»»
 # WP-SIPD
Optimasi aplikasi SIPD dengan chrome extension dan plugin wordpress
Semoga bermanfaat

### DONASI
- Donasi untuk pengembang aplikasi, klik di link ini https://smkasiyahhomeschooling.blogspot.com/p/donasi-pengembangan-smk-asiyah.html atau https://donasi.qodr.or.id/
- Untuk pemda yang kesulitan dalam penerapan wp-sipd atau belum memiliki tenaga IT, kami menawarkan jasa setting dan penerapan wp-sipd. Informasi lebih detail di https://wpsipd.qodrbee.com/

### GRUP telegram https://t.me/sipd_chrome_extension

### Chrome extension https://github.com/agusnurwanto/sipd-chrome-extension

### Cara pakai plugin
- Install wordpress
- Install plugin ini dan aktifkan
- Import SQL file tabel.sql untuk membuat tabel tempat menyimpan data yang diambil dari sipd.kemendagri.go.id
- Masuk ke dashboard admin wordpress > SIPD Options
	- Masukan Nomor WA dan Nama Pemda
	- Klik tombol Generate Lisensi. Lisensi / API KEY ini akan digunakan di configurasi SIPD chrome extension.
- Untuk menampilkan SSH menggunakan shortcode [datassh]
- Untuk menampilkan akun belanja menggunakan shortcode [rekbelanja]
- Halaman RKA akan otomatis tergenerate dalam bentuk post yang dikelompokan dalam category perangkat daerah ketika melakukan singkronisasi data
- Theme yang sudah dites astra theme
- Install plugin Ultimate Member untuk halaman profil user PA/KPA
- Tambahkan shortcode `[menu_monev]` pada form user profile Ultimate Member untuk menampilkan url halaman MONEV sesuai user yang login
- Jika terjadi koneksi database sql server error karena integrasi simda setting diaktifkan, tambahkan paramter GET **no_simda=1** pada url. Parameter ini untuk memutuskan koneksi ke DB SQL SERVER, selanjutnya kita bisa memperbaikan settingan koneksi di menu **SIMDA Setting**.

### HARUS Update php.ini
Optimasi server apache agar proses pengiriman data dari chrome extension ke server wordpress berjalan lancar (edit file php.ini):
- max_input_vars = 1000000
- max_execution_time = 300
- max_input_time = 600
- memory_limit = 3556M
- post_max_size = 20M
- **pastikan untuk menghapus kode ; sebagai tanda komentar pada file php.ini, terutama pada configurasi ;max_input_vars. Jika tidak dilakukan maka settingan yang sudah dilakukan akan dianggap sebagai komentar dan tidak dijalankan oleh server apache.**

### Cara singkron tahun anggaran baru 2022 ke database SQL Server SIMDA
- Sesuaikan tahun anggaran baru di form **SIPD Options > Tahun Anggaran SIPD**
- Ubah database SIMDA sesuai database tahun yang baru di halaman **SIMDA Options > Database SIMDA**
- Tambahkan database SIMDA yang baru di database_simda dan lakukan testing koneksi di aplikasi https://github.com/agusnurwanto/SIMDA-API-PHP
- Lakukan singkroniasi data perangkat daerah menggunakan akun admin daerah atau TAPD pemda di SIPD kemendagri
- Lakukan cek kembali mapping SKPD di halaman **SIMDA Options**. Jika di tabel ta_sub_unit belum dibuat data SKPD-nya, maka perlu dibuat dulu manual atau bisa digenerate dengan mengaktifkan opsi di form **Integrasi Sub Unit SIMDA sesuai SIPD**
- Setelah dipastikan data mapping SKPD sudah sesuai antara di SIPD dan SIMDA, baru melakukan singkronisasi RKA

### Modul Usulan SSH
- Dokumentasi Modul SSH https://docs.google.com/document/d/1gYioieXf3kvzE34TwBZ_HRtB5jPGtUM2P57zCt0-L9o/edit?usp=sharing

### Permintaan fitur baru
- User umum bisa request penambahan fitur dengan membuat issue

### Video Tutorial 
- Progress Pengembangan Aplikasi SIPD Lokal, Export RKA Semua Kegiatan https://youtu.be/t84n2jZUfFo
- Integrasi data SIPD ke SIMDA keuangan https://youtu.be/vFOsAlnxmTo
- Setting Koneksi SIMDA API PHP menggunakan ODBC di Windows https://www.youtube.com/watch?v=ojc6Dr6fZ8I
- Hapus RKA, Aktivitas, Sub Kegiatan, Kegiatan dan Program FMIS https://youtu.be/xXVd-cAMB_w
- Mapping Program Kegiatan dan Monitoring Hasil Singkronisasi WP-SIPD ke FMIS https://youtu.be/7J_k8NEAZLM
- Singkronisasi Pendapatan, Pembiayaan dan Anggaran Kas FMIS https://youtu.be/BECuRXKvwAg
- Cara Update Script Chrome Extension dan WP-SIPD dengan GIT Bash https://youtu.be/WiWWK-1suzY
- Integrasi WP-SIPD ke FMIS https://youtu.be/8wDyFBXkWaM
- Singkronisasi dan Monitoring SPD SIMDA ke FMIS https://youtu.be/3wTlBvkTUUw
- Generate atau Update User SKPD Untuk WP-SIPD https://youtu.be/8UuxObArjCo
««
## About this task:
Your task is to transcribe exactly the lines from the one with "### Modul Usulan SSH" through the end of the data, both included, and nothing besides.

## Answer area:
### Modul Usulan SSH
- Dokumentasi Modul SSH https://docs.google.com/document/d/1gYioieXf3kvzE34TwBZ_HRtB5jPGtUM2P57zCt0-L9o/edit?usp=sharing

### Permintaan fitur baru
- User umum bisa request penambahan fitur dengan membuat issue

### Video Tutorial 
- Progress Pengembangan Aplikasi SIPD Lokal, Export RKA Semua Kegiatan https://youtu.be/t84n2jZUfFo
- Integrasi data SIPD ke SIMDA keuangan https://youtu.be/vFOsAlnxmTo
- Setting Koneksi SIMDA API PHP menggunakan ODBC di Windows https://www.youtube.com/watch?v=ojc6Dr6fZ8I
- Hapus RKA, Aktivitas, Sub Kegiatan, Kegiatan dan Program FMIS https://youtu.be/xXVd-cAMB_w
- Mapping Program Kegiatan dan Monitoring Hasil Singkronisasi WP-SIPD ke FMIS https://youtu.be/7J_k8NEAZLM
- Singkronisasi Pendapatan, Pembiayaan dan Anggaran Kas FMIS https://youtu.be/BECuRXKvwAg
- Cara Update Script Chrome Extension dan WP-SIPD dengan GIT Bash https://youtu.be/WiWWK-1suzY
- Integrasi WP-SIPD ke FMIS https://youtu.be/8wDyFBXkWaM
- Singkronisasi dan Monitoring SPD SIMDA ke FMIS https://youtu.be/3wTlBvkTUUw
- Generate atau Update User SKPD Untuk WP-SIPD https://youtu.be/8UuxObArjCo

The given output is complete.